Décédé prématurément, l’artiste autrichien n’en a pas moins légué une œuvre prolifique et très personnelle où la figure et le nu dominent, au grand dam de ses contemporains.
Egon Schiele (1890-1918) est mort à vingt-huit ans. Malgré une carrière si courte, l’artiste viennois réussit à s’imposer comme l’un des plus grands artistes expressionnistes de sa génération. Fils d’un chef de gare, le jeune Schiele montre très tôt de grandes capacités pour le dessin, tout autant qu’une grande aversion pour les études.
À seize ans, il entre à l’Académie des beaux-arts de Vienne, il est alors le plus jeune élève de l’école. Lassé très vite par cette formation trop académique, il quitte l’école et crée le Neukunstgruppe, le « groupe du nouvel art ». Puis, séduit par la Sécession viennoise, il se rapproche de Gustav Klimt et devient son élève.
Schiele peint la sexualité en même temps qu’il la découvre
Fasciné par le corps humain, Egon Schiele se démarque de son maître dans les années 1910, élimine tout l’univers ornemental propre à l’Art nouveau pour ne laisser que des corps nus, isolés sur des fonds monochromes.
Non seulement il dessine vite et avec génie, mais il manie la couleur avec un talent incroyable. Plutôt que de se servir d’elle pour créer du volume, il lui donne une fonction purement expressive : recouverts de teintes verdâtres, bleues ou orangées, les corps squelettiques, les mains calleuses et les visages osseux paraissent tuméfiés, prêts à se décomposer. Aucun de ses dessins de l’époque ne laisse le spectateur indifférent.
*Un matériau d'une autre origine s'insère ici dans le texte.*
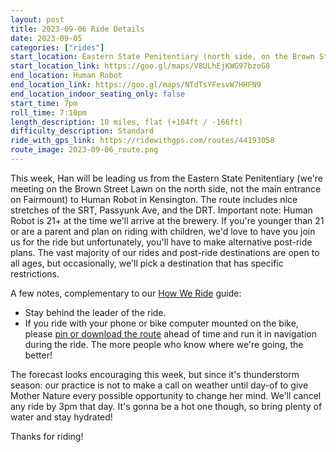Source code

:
 ```yaml
---
layout: post
title: 2023-09-06 Ride Details
date: 2023-09-05
categories: ["rides"]
start_location: Eastern State Penitentiary (north side, on the Brown Street Lawn)
start_location_link: https://goo.gl/maps/V8ULhEjKWG97bzoG8
end_location: Human Robot
end_location_link: https://goo.gl/maps/NTdTsYFesvW7HHFN9
end_location_indoor_seating_only: false
start_time: 7pm
roll_time: 7:10pm
length_description: 10 miles, flat (+104ft / -166ft)
difficulty_description: Standard
ride_with_gps_link: https://ridewithgps.com/routes/44193058
route_image: 2023-09-06_route.png
---
```


This week, Han will be leading us from the Eastern State Penitentiary (we're meeting on the Brown Street Lawn on the north side, not the main entrance on Fairmount) to Human Robot in Kensington. The route includes nice stretches of the SRT, Passyunk Ave, and the DRT. Important note: Human Robot is 21+ at the time we'll arrive at the brewery. If you're younger than 21 or are a parent and plan on riding with children, we'd love to have you join us for the ride but unfortunately, you'll have to make alternative post-ride plans. The vast majority of our rides and post-ride destinations are open to all ages, but occasionally, we'll pick a destination that has specific restrictions.

A few notes, complementary to our [How We Ride](https://wednightrides.org/how-we-ride/) guide:

* Stay behind the leader of the ride.
* If you ride with your phone or bike computer mounted on the bike, please [pin or download the route](https://ridewithgps.com/routes/44193058) ahead of time and run it in navigation during the ride. The more people who know where we're going, the better!

The forecast looks encouraging this week, but since it's thunderstorm season: our practice is not to make a call on weather until day-of to give Mother Nature every possible opportunity to change her mind. We'll cancel any ride by 3pm that day. It's gonna be a hot one though, so bring plenty of water and stay hydrated!

Thanks for riding!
Comme l’explique Jane Kallir dans le texte d’introduction de l’ouvrage Erotica, ce qui rend les portraits d’Egon Schiele si émouvants et si puissants, c’est probablement que ce jeune adulte reproduisait la sexualité, de façon extrêmement primitive et brute, en même temps qu’il la découvrait dans sa vie. À travers ces personnages tordus, déformés et tourmentés, qui exhibent si ouvertement leurs parties génitales, il traduit la brutalité de l’acte sexuel, ainsi que toute l’angoisse qu’il ressent face à sa propre sexualité.
En 1912, l’artiste est arrêté pour atteinte à la pudeur
Persuadé que l’artiste remplit une mission sacrée et doit s’affranchir des limites imposées par les codes sociaux, il privilégie l’érotisme cru au détriment de l’esthétisme. Si ses dessins choquent encore aujourd’hui, ils scandalisaient le public de l’époque à tel point qu’en 1912, Egon Schiele fut arrêté et emprisonné trois semaines pour atteinte à la pudeur. Mais l’artiste continua à peindre et à dessiner, et participa en 1913 à de nombreuses expositions internationales.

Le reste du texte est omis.